They began sending recording crews across the country to set up temporary studios to record regional musicians. This was how the Carter Family was discovered in a recording studio in Bristol, Tennessee. It’s the story of other musicians from across the county, from the blues of Memphis, Chicago jazz, and gospel musicians from across the south.

In 1928 the Brunswick Record Company set up a studio in downtown Atlanta. One of the invitations was extended to the Flat Creek Sacred Singers. The quartet was composed of members of the Propes and Bagwell families from Flat Creek Baptist Church in Hall County, Georgia. Flat Creek was a small country church established in 1818, less than two miles from the Cherokee Nation.

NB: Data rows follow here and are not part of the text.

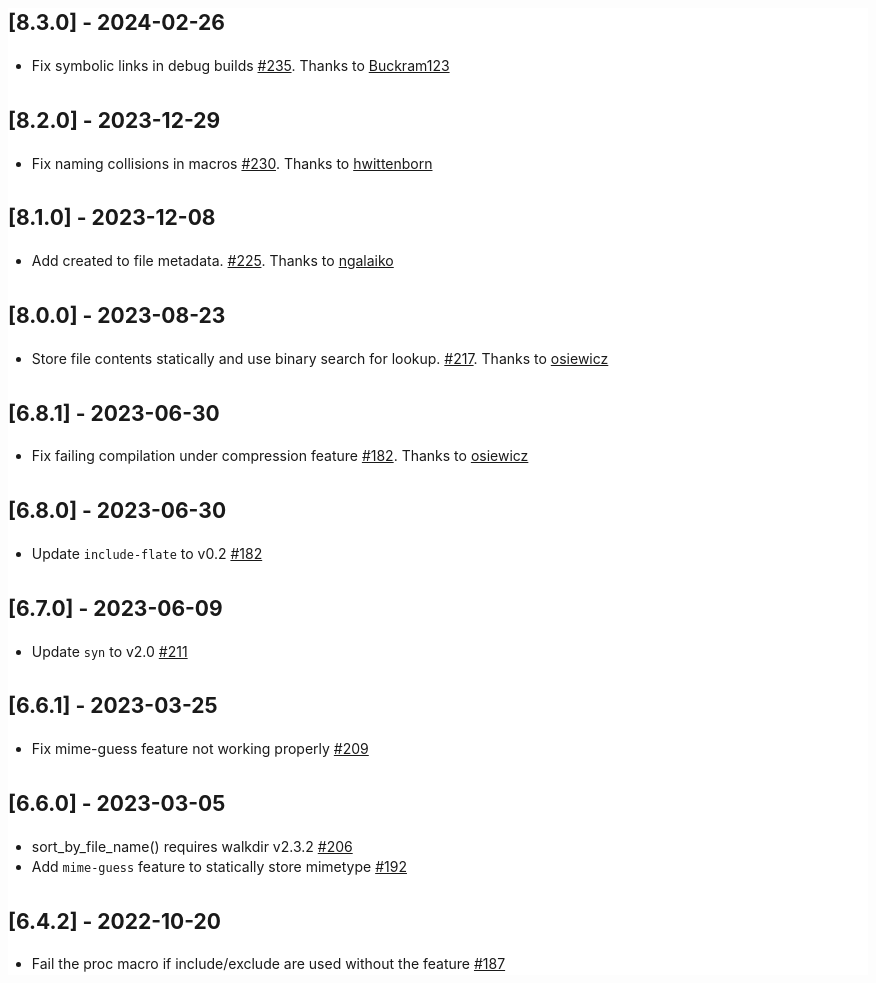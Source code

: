 ## [8.3.0] - 2024-02-26

- Fix symbolic links in debug builds [#235](https://github.com/pyrossh/rust-embed/pull/235/files). Thanks to [Buckram123](https://github.com/Buckram123)

## [8.2.0] - 2023-12-29

- Fix naming collisions in macros [#230](https://github.com/pyrossh/rust-embed/pull/230/files). Thanks to [hwittenborn](https://github.com/hwittenborn)

## [8.1.0] - 2023-12-08

- Add created to file metadata. [#225](https://github.com/pyrossh/rust-embed/pull/225/files). Thanks to [ngalaiko](https://github.com/ngalaiko)

## [8.0.0] - 2023-08-23

- Store file contents statically and use binary search for lookup. [#217](https://github.com/pyrossh/rust-embed/pull/217/files). Thanks to [osiewicz](https://github.com/osiewicz)

## [6.8.1] - 2023-06-30

- Fix failing compilation under compression feature [#182](https://github.com/pyrossh/rust-embed/issues/182). Thanks to [osiewicz](https://github.com/osiewicz)

## [6.8.0] - 2023-06-30

- Update `include-flate` to v0.2 [#182](https://github.com/pyrossh/rust-embed/issues/182)

## [6.7.0] - 2023-06-09

- Update `syn` to v2.0 [#211](https://github.com/pyrossh/rust-embed/issues/211)

## [6.6.1] - 2023-03-25

- Fix mime-guess feature not working properly [#209](https://github.com/pyrossh/rust-embed/issues/209)

## [6.6.0] - 2023-03-05

- sort_by_file_name() requires walkdir v2.3.2 [#206](https://github.com/pyrossh/rust-embed/issues/206)
- Add `mime-guess` feature to statically store mimetype [#192](https://github.com/pyrossh/rust-embed/issues/192)

## [6.4.2] - 2022-10-20

- Fail the proc macro if include/exclude are used without the feature [#187](https://github.com/pyrossh/rust-embed/issues/187)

It was called, “singing in a can.” For two days they gathered around a single microphone recording 10 songs, two songs per 78 record on a total of five records, which, according to Brunswick’s advertising, were top sellers. One of the company's ads, which may have stretched the truth a bit, stated, “Everyone south of the Mason Dixon line has heard of the Flat Creek Baptist Church and the Flat Creek Sacred Singers.”

Benjamin Propes sang lead, his son James Marlow Propes sang bass, daughter Shelly Propes Mundy sang soprano, James Bagwell was the baritone and James’ daughter Lorina Bagwell Brown played the organ. They sang in simple four-part harmony, which they had learned at singing schools of the shape note tradition. Until the early 1950s the church hosted singing schools in late summer or early fall.

Their pastor Rev. A. H. Holland accompanied them to Atlanta and recorded short sermons on two of the records. Since the running time of each side was about three minutes, the sermons were very short, one minute each. Holland, who at the time was in his 80’s, was a bi-vocational pastor who was a telegraph operator during the week. Born in 1841 he had been wounded and captured at the battle of Gettysburg in 1863. Yet in his ripe old age, he was not afraid to use new technology to preach the word.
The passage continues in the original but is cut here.